[[ DATA RECORDS open ]]

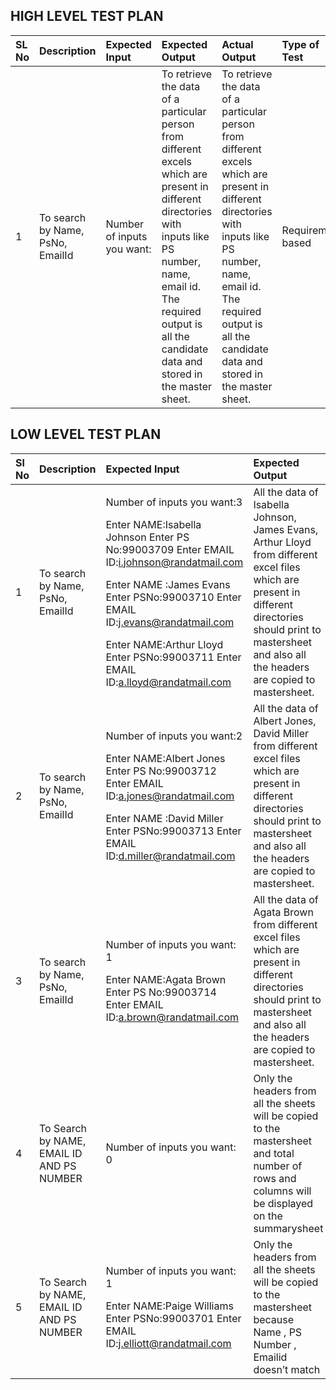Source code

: ## HIGH LEVEL TEST PLAN
|**SL No**|**Description**|**Expected Input**|**Expected Output**|**Actual Output**|**Type of Test**|
|:-|:-|:-|:-|:-|:-|
|1|To search by Name, PsNo, EmailId|<p>Number of inputs you want:  </p>|To retrieve the data of a particular person from different excels which are present in different directories with inputs like PS number, name, email id. The required output is all the candidate data and stored in the master sheet.|To retrieve the data of a particular person from different excels which are present in different directories with inputs like PS number, name, email id. The required output is all the candidate data and stored in the master sheet.|Requirement based|



## LOW LEVEL TEST PLAN
|**Sl No**|**Description**|**Expected Input**|**Expected Output**|**Actual Out**|**Type of Test**|
| :- | :- | :- | :- | :- | :- |
|1|To search by Name, PsNo, EmailId|<p>Number of inputs you want:3</p><p>Enter NAME:Isabella Johnson Enter PS No:99003709 Enter EMAIL ID:i.johnson@randatmail.com </p><p>Enter NAME :James Evans Enter PSNo:99003710 Enter EMAIL ID:j.evans@randatmail.com</p><p>Enter NAME:Arthur Lloyd Enter PSNo:99003711 Enter EMAIL ID:a.lloyd@randatmail.com</p>|All the data of Isabella Johnson, James Evans, Arthur Lloyd from different excel files which are present in different directories should print to mastersheet and also all the headers are copied to mastersheet. |All the data of Isabella Johnson, James Evans, Arthur Lloyd from different excel files which are present in different directories should print to mastersheet and also all the headers are copied to mastersheet. |Requirement based|0
|2|To search by Name, PsNo, EmailId|<p>Number of inputs you want:2</p><p>Enter NAME:Albert Jones Enter PS No:99003712 Enter EMAIL ID:a.jones@randatmail.com </p><p>Enter NAME :David Miller Enter PSNo:99003713 Enter EMAIL ID:d.miller@randatmail.com</p>|All the data of Albert Jones, David Miller from different excel files which are present in different directories should print to mastersheet and also all the headers are copied to mastersheet. |All the data of Albert Jones, David Miller from different excel files which are present in different directories should print to mastersheet and also all the headers are copied to mastersheet. |Requirement based|0
|3|To search by Name, PsNo, EmailId|<p>Number of inputs you want: 1</p><p>Enter NAME:Agata Brown Enter PS No:99003714 Enter EMAIL ID:a.brown@randatmail.com</p><p></p>|All the data of Agata Brown from different excel files which are present in different directories should print to mastersheet and also all the headers are copied to mastersheet.|All the data of Agata Brown from different excel files which are present in different directories should print to mastersheet and also all the headers are copied to mastersheet.|Requirement based|
|4|To Search by NAME, EMAIL ID AND PS NUMBER|<p>Number of inputs you want: 0</p><p></p>|Only the headers from all the sheets will be copied to the mastersheet and total number of rows and columns will be displayed on the summarysheet|Only the headers from all the sheets will be copied to the mastersheet and total number of rows and columns will be displayed on the summarysheet|Requirement based|
|5|To Search by NAME, EMAIL ID AND PS NUMBER|<p>Number of inputs you want: 1</p><p>Enter NAME:Paige Williams Enter PSNo:99003701 Enter EMAIL ID:j.elliott@randatmail.com </p><p></p>|Only the headers from all the sheets will be copied to the mastersheet because Name , PS Number , Emailid doesn’t match|Only the headers from all the sheets will be copied to the mastersheet because Name , PS Number , Emailid doesn’t match|Requirement based|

[[ DATA RECORDS closed ]]

§ TASK TO COMPLETE
If a line in the records contains the string "Expected", include it in the count; report that count alone.

§ RESULT
2